Dataset items:
----

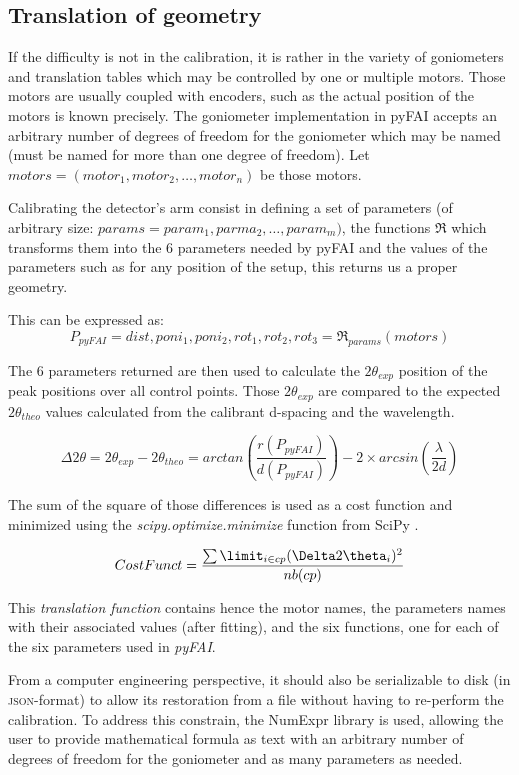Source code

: \documentclass[preprint, pdf]{iucr}              %
\begin{document}
\subsection{Translation of geometry}

If the difficulty is not in the calibration, it is  rather in the variety of
goniometers and translation tables which may be controlled by one or multiple
motors.
Those motors are usually coupled with encoders, such as the actual position of
the motors is known precisely.
The goniometer implementation in pyFAI accepts an
arbitrary number of degrees of freedom for the goniometer which may be named 
(must be named for more than one degree of freedom). 
Let $motors = (motor_1, motor_2, \ldots, motor_n)$ be those motors. 

Calibrating the detector's arm consist in defining a set of parameters
(of arbitrary size: $params = param_1, parma_2, \ldots, param_m)$, the
functions $\Re$ which transforms them into the 6 parameters needed by pyFAI and 
the values of the parameters such as for any position of the setup, this returns
us a proper geometry.

This can be expressed as:
$$
P_{pyFAI} = dist, poni_1, poni_2, rot_1, rot_2, rot_3 = \Re_{params}(motors)
$$

The 6 parameters returned 
are then used to
calculate the $2\theta_{exp}$ position of the peak positions over all control
points.
Those $2\theta_{exp}$ are compared to
the expected $2\theta_{theo}$ values calculated from the calibrant d-spacing and
the wavelength.

$$
\Delta 2\theta = 2\theta _{exp} - 2\theta _{theo} =
arctan(\frac{r(P_{pyFAI})}{d(P_{pyFAI})}) -  2 \times
arcsin(\frac{\lambda}{2d})
$$


The sum of the square of those differences is used as a cost function and
minimized using the \textit{scipy.optimize.minimize} function from SciPy \cite{scipy}.

$$
CostFunct = \frac{ \sum\limit_{i \in cp} {(\Delta 2\theta_i)^2}} {nb(cp)} 
$$


This \textit{translation function} contains hence the motor names, the
parameters names with their associated values (after fitting), and the six
functions, one for each of the six parameters used in \textit{pyFAI}.

From a computer engineering perspective, it should also be serializable to 
disk (in \textsc{json}-format) to allow its restoration from a file without
having to re-perform the calibration. 
To address this constrain, the NumExpr library \cite{numexpr} is
used, allowing the user to provide mathematical formula as text with an
arbitrary number of degrees of freedom for the goniometer and as many parameters
as needed.
\end{document}
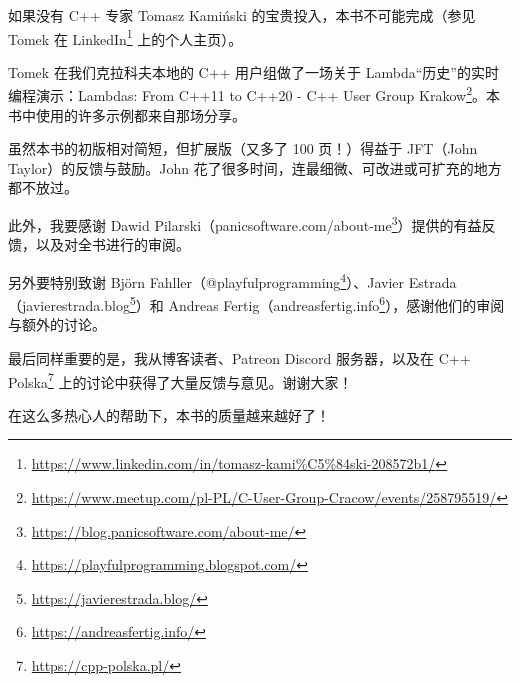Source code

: 如果没有 C++ 专家 Tomasz Kamiński 的宝贵投入，本书不可能完成（参见 Tomek 在 LinkedIn\footnote{\url{https://www.linkedin.com/in/tomasz-kami\%C5\%84ski-208572b1/}} 上的个人主页）。

Tomek 在我们克拉科夫本地的 C++ 用户组做了一场关于 Lambda“历史”的实时编程演示：Lambdas: From C++11 to C++20 - C++ User Group Krakow\footnote{\url{https://www.meetup.com/pl-PL/C-User-Group-Cracow/events/258795519/}}。本书中使用的许多示例都来自那场分享。

虽然本书的初版相对简短，但扩展版（又多了 100 页！）得益于 JFT（John Taylor）的反馈与鼓励。John 花了很多时间，连最细微、可改进或可扩充的地方都不放过。

此外，我要感谢 Dawid Pilarski（panicsoftware.com/about-me\footnote{\url{https://blog.panicsoftware.com/about-me/}}）提供的有益反馈，以及对全书进行的审阅。

另外要特别致谢 Björn Fahller（@playfulprogramming\footnote{\url{https://playfulprogramming.blogspot.com/}}）、Javier Estrada（javierestrada.blog\footnote{\url{https://javierestrada.blog/}}）和 Andreas Fertig（andreasfertig.info\footnote{\url{https://andreasfertig.info/}}），感谢他们的审阅与额外的讨论。

最后同样重要的是，我从博客读者、Patreon Discord 服务器，以及在 C++ Polska\footnote{\url{https://cpp-polska.pl/}} 上的讨论中获得了大量反馈与意见。谢谢大家！

在这么多热心人的帮助下，本书的质量越来越好了！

----

What to produce: Exact repetition of each line above is expected; images are to be omitted.

Response:
Source code

: \documentclass[preprint, pdf]{iucr}              %
\begin{document}
\subsection{Translation of geometry}

If the difficulty is not in the calibration, it is  rather in the variety of
goniometers and translation tables which may be controlled by one or multiple
motors.
Those motors are usually coupled with encoders, such as the actual position of
the motors is known precisely.
The goniometer implementation in pyFAI accepts an
arbitrary number of degrees of freedom for the goniometer which may be named 
(must be named for more than one degree of freedom). 
Let $motors = (motor_1, motor_2, \ldots, motor_n)$ be those motors. 

Calibrating the detector's arm consist in defining a set of parameters
(of arbitrary size: $params = param_1, parma_2, \ldots, param_m)$, the
functions $\Re$ which transforms them into the 6 parameters needed by pyFAI and 
the values of the parameters such as for any position of the setup, this returns
us a proper geometry.

This can be expressed as:
$$
P_{pyFAI} = dist, poni_1, poni_2, rot_1, rot_2, rot_3 = \Re_{params}(motors)
$$

The 6 parameters returned 
are then used to
calculate the $2\theta_{exp}$ position of the peak positions over all control
points.
Those $2\theta_{exp}$ are compared to
the expected $2\theta_{theo}$ values calculated from the calibrant d-spacing and
the wavelength.

$$
\Delta 2\theta = 2\theta _{exp} - 2\theta _{theo} =
arctan(\frac{r(P_{pyFAI})}{d(P_{pyFAI})}) -  2 \times
arcsin(\frac{\lambda}{2d})
$$


The sum of the square of those differences is used as a cost function and
minimized using the \textit{scipy.optimize.minimize} function from SciPy \cite{scipy}.

$$
CostFunct = \frac{ \sum\limit_{i \in cp} {(\Delta 2\theta_i)^2}} {nb(cp)} 
$$


This \textit{translation function} contains hence the motor names, the
parameters names with their associated values (after fitting), and the six
functions, one for each of the six parameters used in \textit{pyFAI}.

From a computer engineering perspective, it should also be serializable to 
disk (in \textsc{json}-format) to allow its restoration from a file without
having to re-perform the calibration. 
To address this constrain, the NumExpr library \cite{numexpr} is
used, allowing the user to provide mathematical formula as text with an
arbitrary number of degrees of freedom for the goniometer and as many parameters
as needed.
\end{document}
Source code

: 如果没有 C++ 专家 Tomasz Kamiński 的宝贵投入，本书不可能完成（参见 Tomek 在 LinkedIn\footnote{\url{https://www.linkedin.com/in/tomasz-kami\%C5\%84ski-208572b1/}} 上的个人主页）。

Tomek 在我们克拉科夫本地的 C++ 用户组做了一场关于 Lambda“历史”的实时编程演示：Lambdas: From C++11 to C++20 - C++ User Group Krakow\footnote{\url{https://www.meetup.com/pl-PL/C-User-Group-Cracow/events/258795519/}}。本书中使用的许多示例都来自那场分享。

虽然本书的初版相对简短，但扩展版（又多了 100 页！）得益于 JFT（John Taylor）的反馈与鼓励。John 花了很多时间，连最细微、可改进或可扩充的地方都不放过。

此外，我要感谢 Dawid Pilarski（panicsoftware.com/about-me\footnote{\url{https://blog.panicsoftware.com/about-me/}}）提供的有益反馈，以及对全书进行的审阅。

另外要特别致谢 Björn Fahller（@playfulprogramming\footnote{\url{https://playfulprogramming.blogspot.com/}}）、Javier Estrada（javierestrada.blog\footnote{\url{https://javierestrada.blog/}}）和 Andreas Fertig（andreasfertig.info\footnote{\url{https://andreasfertig.info/}}），感谢他们的审阅与额外的讨论。

最后同样重要的是，我从博客读者、Patreon Discord 服务器，以及在 C++ Polska\footnote{\url{https://cpp-polska.pl/}} 上的讨论中获得了大量反馈与意见。谢谢大家！

在这么多热心人的帮助下，本书的质量越来越好了！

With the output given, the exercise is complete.